Figure 1: (Left) Choropleth map of population distribution in part of Grenada, (Right) Dasymetric map of population distribution in part of Belize taken from WorldPop

A gridded population distribution transforms population data from their native spatial units, which are usually administrative units of varying resolutions, to a global grid of quadrilateral cells at a certain spatial resolution. The idea to grid population distribution is not new, though the earliest population grids showed little or no improvement over data available by administrative boundaries. Currently, the most widely known global population grids include the Gridded Population of the World (GPW), the Gridded Rural-Urban Mapping Project (GRUMP), LandScan, WorldPop, and High Resolution Settlement Layer (HRSL) population data. GPW provides population estimates at roughly a 5.0 km resolution, while GRUMP and LandScan offer the gridded dataset at roughly a 1.0 km resolution. WorldPop provides an open access archive of spatial demographic datasets for Africa, Asia, Central and South America at a resolution of 100 m. Newly developed regional and country-specific models, HRSL Population data, provide free access to demographic datasets for 140 countries (and more countries will be available in the future) at a resolution of 1 arc-second (approximately 30m).

Because these various datasets (i.e., GPW, GRUMP, etc.) vary in their modeling techniques and the types of input data used for their construction, it is important to note that the dataset that is most useful for Caribbean countries at the moment is the HRSL population datasets, considering the small size of area in comparison with the resolution of the maps. For example, GPW dataset cannot show the population distribution very well for Grenada which has only around 310 square kilometers of total area. On the other hand, Belize has a larger area compared to other Caribbean countries and WorldPop datasets as well as HRSL population datasets can be used to describe the population distribution in this country (Figure 1b). Therefore, it is necessary to further develop the population model for small island countries of the Caribbean by taking examples from the existing global population distribution models. The following briefly explains the methodologies on how the population distribution datasets are used to make population distribution maps:

Gridded Population of the World (GPW)

The GPW v3 is the most recent version of GPW that provides some improvements over the earlier versions, especially in the production input and methods, and the quality of output to allow identification of anomalies and errors introduced during the processing. The basic method for the development of GPW v3 is more or less the same with the method used for GPW v1 and GPW v2. A proportional allocation algorithm (also known as areal weighting) is applied on the highest spatial resolution census or the most recent survey data available with their smallest administrative units, to produce a global grid of quadrilateral cells at a resolution of 2.5 arc-minutes or approximately 4km at the equator.

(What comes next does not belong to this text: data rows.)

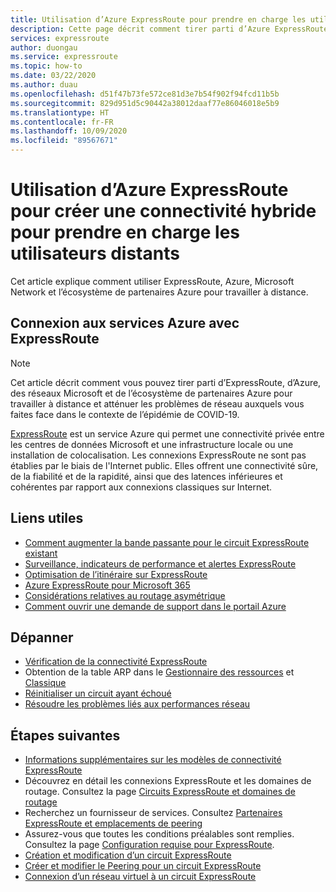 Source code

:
 ```yaml
---
title: Utilisation d’Azure ExpressRoute pour prendre en charge les utilisateurs distants
description: Cette page décrit comment tirer parti d’Azure ExpressRoute pour permettre le travail à distance dans le contexte de l’épidémie de COVID-19.
services: expressroute
author: duongau
ms.service: expressroute
ms.topic: how-to
ms.date: 03/22/2020
ms.author: duau
ms.openlocfilehash: d51f47b73fe572ce81d3e7b54f902f94fcd11b5b
ms.sourcegitcommit: 829d951d5c90442a38012daaf77e86046018e5b9
ms.translationtype: HT
ms.contentlocale: fr-FR
ms.lasthandoff: 10/09/2020
ms.locfileid: "89567671"
---
```

# <a name="using-azure-expressroute-to-create-hybrid-connectivity-to-support-remote-users"></a>Utilisation d’Azure ExpressRoute pour créer une connectivité hybride pour prendre en charge les utilisateurs distants

Cet article explique comment utiliser ExpressRoute, Azure, Microsoft Network et l’écosystème de partenaires Azure pour travailler à distance.

## <a name="connecting-to-azure-services-with-expressroute"></a>Connexion aux services Azure avec ExpressRoute

>[!NOTE]
>Cet article décrit comment vous pouvez tirer parti d’ExpressRoute, d’Azure, des réseaux Microsoft et de l’écosystème de partenaires Azure pour travailler à distance et atténuer les problèmes de réseau auxquels vous faites face dans le contexte de l’épidémie de COVID-19.
>

[ExpressRoute](expressroute-introduction.md) est un service Azure qui permet une connectivité privée entre les centres de données Microsoft et une infrastructure locale ou une installation de colocalisation. Les connexions ExpressRoute ne sont pas établies par le biais de l'Internet public. Elles offrent une connectivité sûre, de la fiabilité et de la rapidité, ainsi que des latences inférieures et cohérentes par rapport aux connexions classiques sur Internet.

## <a name="useful-links"></a>Liens utiles

* [Comment augmenter la bande passante pour le circuit ExpressRoute existant](expressroute-howto-circuit-portal-resource-manager.md#modify)
* [Surveillance, indicateurs de performance et alertes ExpressRoute](expressroute-monitoring-metrics-alerts.md#expressroute-gateway-connections-in-bitsseconds)
* [Optimisation de l’itinéraire sur ExpressRoute](expressroute-optimize-routing.md)
* [Azure ExpressRoute pour Microsoft 365](/microsoft-365/enterprise/azure-expressroute)
* [Considérations relatives au routage asymétrique](expressroute-asymmetric-routing.md)
* [Comment ouvrir une demande de support dans le portail Azure](https://portal.azure.com/#blade/Microsoft_Azure_Support/HelpAndSupportBlade/overview)

## <a name="troubleshoot"></a>Dépanner

* [Vérification de la connectivité ExpressRoute](expressroute-troubleshooting-expressroute-overview.md)
* Obtention de la table ARP dans le [Gestionnaire des ressources](expressroute-troubleshooting-arp-resource-manager.md) et [Classique](expressroute-troubleshooting-arp-classic.md)
* [Réinitialiser un circuit ayant échoué](reset-circuit.md)
* [Résoudre les problèmes liés aux performances réseau](expressroute-troubleshooting-network-performance.md)

## <a name="next-steps"></a>Étapes suivantes

* [Informations supplémentaires sur les modèles de connectivité ExpressRoute](expressroute-connectivity-models.md)
* Découvrez en détail les connexions ExpressRoute et les domaines de routage. Consultez la page [Circuits ExpressRoute et domaines de routage](expressroute-circuit-peerings.md)
* Recherchez un fournisseur de services. Consultez [Partenaires ExpressRoute et emplacements de peering](expressroute-locations.md)
* Assurez-vous que toutes les conditions préalables sont remplies. Consultez la page [Configuration requise pour ExpressRoute](expressroute-prerequisites.md).
* [Création et modification d’un circuit ExpressRoute](expressroute-howto-circuit-portal-resource-manager.md)
* [Créer et modifier le Peering pour un circuit ExpressRoute](expressroute-howto-routing-portal-resource-manager.md)
* [Connexion d’un réseau virtuel à un circuit ExpressRoute](expressroute-howto-linkvnet-portal-resource-manager.md)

The algorithm works on the assumption that the variable being modeled – in this case population – is distributed evenly over the administrative unit. Grid cells are assigned a portion of the total population for the administrative unit they fall within, dependent on the proportion of the area of administrative unit that the grid cell takes up. The main drawbacks of the GPW dataset are lack of or no ancillary data used for the population distribution model, that unlikely provide a realistic output, especially within large units with significant variation in characteristics of land cover.      

Gridded Rural-Urban Mapping Project (GRUMP)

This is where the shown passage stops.